> **Activity**: The answer should be an exact copy of the data.

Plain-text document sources

*** Begin section ***

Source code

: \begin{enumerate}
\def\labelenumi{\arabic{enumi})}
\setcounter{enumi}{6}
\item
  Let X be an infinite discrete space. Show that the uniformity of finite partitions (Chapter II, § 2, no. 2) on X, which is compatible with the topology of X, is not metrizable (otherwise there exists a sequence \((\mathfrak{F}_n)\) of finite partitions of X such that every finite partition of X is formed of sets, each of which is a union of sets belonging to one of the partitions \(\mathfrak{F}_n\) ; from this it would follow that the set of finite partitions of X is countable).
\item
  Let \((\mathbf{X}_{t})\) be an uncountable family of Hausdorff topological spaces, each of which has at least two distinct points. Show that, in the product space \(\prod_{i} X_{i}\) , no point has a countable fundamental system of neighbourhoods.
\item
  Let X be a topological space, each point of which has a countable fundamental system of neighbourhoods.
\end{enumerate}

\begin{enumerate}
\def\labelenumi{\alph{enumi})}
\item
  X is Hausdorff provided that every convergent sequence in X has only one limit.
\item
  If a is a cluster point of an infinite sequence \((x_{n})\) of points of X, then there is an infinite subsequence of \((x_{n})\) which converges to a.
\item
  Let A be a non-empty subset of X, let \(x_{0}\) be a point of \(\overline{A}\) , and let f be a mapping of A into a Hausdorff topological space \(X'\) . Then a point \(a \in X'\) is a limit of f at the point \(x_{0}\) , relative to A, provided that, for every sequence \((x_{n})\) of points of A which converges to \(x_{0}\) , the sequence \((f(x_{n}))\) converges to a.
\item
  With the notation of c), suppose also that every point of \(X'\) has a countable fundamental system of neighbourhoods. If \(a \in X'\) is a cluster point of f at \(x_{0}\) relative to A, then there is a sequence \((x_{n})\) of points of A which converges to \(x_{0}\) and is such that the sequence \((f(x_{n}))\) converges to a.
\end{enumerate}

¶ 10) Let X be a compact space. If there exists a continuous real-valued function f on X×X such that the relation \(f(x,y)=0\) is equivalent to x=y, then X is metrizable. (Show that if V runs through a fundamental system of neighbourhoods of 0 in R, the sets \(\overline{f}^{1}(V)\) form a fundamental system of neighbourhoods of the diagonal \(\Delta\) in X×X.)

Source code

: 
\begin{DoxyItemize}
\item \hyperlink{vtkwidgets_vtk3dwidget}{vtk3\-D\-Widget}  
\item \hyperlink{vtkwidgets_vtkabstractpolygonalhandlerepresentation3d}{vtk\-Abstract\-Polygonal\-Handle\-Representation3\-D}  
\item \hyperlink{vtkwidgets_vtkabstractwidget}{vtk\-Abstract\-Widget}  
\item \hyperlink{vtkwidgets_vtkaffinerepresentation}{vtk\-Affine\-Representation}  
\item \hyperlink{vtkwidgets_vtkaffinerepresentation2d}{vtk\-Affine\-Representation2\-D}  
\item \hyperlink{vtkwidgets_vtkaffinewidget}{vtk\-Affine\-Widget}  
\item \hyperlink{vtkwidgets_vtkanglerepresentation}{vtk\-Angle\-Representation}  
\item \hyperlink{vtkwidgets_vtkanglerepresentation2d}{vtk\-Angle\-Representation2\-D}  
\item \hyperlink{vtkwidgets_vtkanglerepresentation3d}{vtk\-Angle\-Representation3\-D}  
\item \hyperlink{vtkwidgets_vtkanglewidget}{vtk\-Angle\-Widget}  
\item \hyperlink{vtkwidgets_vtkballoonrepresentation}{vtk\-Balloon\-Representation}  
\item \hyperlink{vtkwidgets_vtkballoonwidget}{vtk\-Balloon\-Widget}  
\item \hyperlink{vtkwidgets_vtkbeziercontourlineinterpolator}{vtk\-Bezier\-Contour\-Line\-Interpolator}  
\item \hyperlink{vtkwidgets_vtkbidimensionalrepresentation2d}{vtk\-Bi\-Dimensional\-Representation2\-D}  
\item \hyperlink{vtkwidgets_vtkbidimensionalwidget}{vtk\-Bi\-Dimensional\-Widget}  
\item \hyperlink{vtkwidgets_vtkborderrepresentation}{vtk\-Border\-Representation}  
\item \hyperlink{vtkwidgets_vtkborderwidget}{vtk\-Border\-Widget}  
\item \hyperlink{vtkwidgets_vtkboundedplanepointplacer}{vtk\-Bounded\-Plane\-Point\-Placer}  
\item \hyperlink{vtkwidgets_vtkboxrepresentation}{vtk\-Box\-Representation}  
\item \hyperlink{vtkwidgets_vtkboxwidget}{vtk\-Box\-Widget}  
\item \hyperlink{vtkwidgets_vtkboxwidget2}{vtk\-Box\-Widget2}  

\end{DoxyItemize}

*** End section ***

> **Result of this exercise**:
Source code

: \begin{enumerate}
\def\labelenumi{\arabic{enumi})}
\setcounter{enumi}{6}
\item
  Let X be an infinite discrete space. Show that the uniformity of finite partitions (Chapter II, § 2, no. 2) on X, which is compatible with the topology of X, is not metrizable (otherwise there exists a sequence \((\mathfrak{F}_n)\) of finite partitions of X such that every finite partition of X is formed of sets, each of which is a union of sets belonging to one of the partitions \(\mathfrak{F}_n\) ; from this it would follow that the set of finite partitions of X is countable).
\item
  Let \((\mathbf{X}_{t})\) be an uncountable family of Hausdorff topological spaces, each of which has at least two distinct points. Show that, in the product space \(\prod_{i} X_{i}\) , no point has a countable fundamental system of neighbourhoods.
\item
  Let X be a topological space, each point of which has a countable fundamental system of neighbourhoods.
\end{enumerate}

\begin{enumerate}
\def\labelenumi{\alph{enumi})}
\item
  X is Hausdorff provided that every convergent sequence in X has only one limit.
\item
  If a is a cluster point of an infinite sequence \((x_{n})\) of points of X, then there is an infinite subsequence of \((x_{n})\) which converges to a.
\item
  Let A be a non-empty subset of X, let \(x_{0}\) be a point of \(\overline{A}\) , and let f be a mapping of A into a Hausdorff topological space \(X'\) . Then a point \(a \in X'\) is a limit of f at the point \(x_{0}\) , relative to A, provided that, for every sequence \((x_{n})\) of points of A which converges to \(x_{0}\) , the sequence \((f(x_{n}))\) converges to a.
\item
  With the notation of c), suppose also that every point of \(X'\) has a countable fundamental system of neighbourhoods. If \(a \in X'\) is a cluster point of f at \(x_{0}\) relative to A, then there is a sequence \((x_{n})\) of points of A which converges to \(x_{0}\) and is such that the sequence \((f(x_{n}))\) converges to a.
\end{enumerate}

¶ 10) Let X be a compact space. If there exists a continuous real-valued function f on X×X such that the relation \(f(x,y)=0\) is equivalent to x=y, then X is metrizable. (Show that if V runs through a fundamental system of neighbourhoods of 0 in R, the sets \(\overline{f}^{1}(V)\) form a fundamental system of neighbourhoods of the diagonal \(\Delta\) in X×X.)

Source code

: 
\begin{DoxyItemize}
\item \hyperlink{vtkwidgets_vtk3dwidget}{vtk3\-D\-Widget}  
\item \hyperlink{vtkwidgets_vtkabstractpolygonalhandlerepresentation3d}{vtk\-Abstract\-Polygonal\-Handle\-Representation3\-D}  
\item \hyperlink{vtkwidgets_vtkabstractwidget}{vtk\-Abstract\-Widget}  
\item \hyperlink{vtkwidgets_vtkaffinerepresentation}{vtk\-Affine\-Representation}  
\item \hyperlink{vtkwidgets_vtkaffinerepresentation2d}{vtk\-Affine\-Representation2\-D}  
\item \hyperlink{vtkwidgets_vtkaffinewidget}{vtk\-Affine\-Widget}  
\item \hyperlink{vtkwidgets_vtkanglerepresentation}{vtk\-Angle\-Representation}  
\item \hyperlink{vtkwidgets_vtkanglerepresentation2d}{vtk\-Angle\-Representation2\-D}  
\item \hyperlink{vtkwidgets_vtkanglerepresentation3d}{vtk\-Angle\-Representation3\-D}  
\item \hyperlink{vtkwidgets_vtkanglewidget}{vtk\-Angle\-Widget}  
\item \hyperlink{vtkwidgets_vtkballoonrepresentation}{vtk\-Balloon\-Representation}  
\item \hyperlink{vtkwidgets_vtkballoonwidget}{vtk\-Balloon\-Widget}  
\item \hyperlink{vtkwidgets_vtkbeziercontourlineinterpolator}{vtk\-Bezier\-Contour\-Line\-Interpolator}  
\item \hyperlink{vtkwidgets_vtkbidimensionalrepresentation2d}{vtk\-Bi\-Dimensional\-Representation2\-D}  
\item \hyperlink{vtkwidgets_vtkbidimensionalwidget}{vtk\-Bi\-Dimensional\-Widget}  
\item \hyperlink{vtkwidgets_vtkborderrepresentation}{vtk\-Border\-Representation}  
\item \hyperlink{vtkwidgets_vtkborderwidget}{vtk\-Border\-Widget}  
\item \hyperlink{vtkwidgets_vtkboundedplanepointplacer}{vtk\-Bounded\-Plane\-Point\-Placer}  
\item \hyperlink{vtkwidgets_vtkboxrepresentation}{vtk\-Box\-Representation}  
\item \hyperlink{vtkwidgets_vtkboxwidget}{vtk\-Box\-Widget}  
\item \hyperlink{vtkwidgets_vtkboxwidget2}{vtk\-Box\-Widget2}  

\end{DoxyItemize}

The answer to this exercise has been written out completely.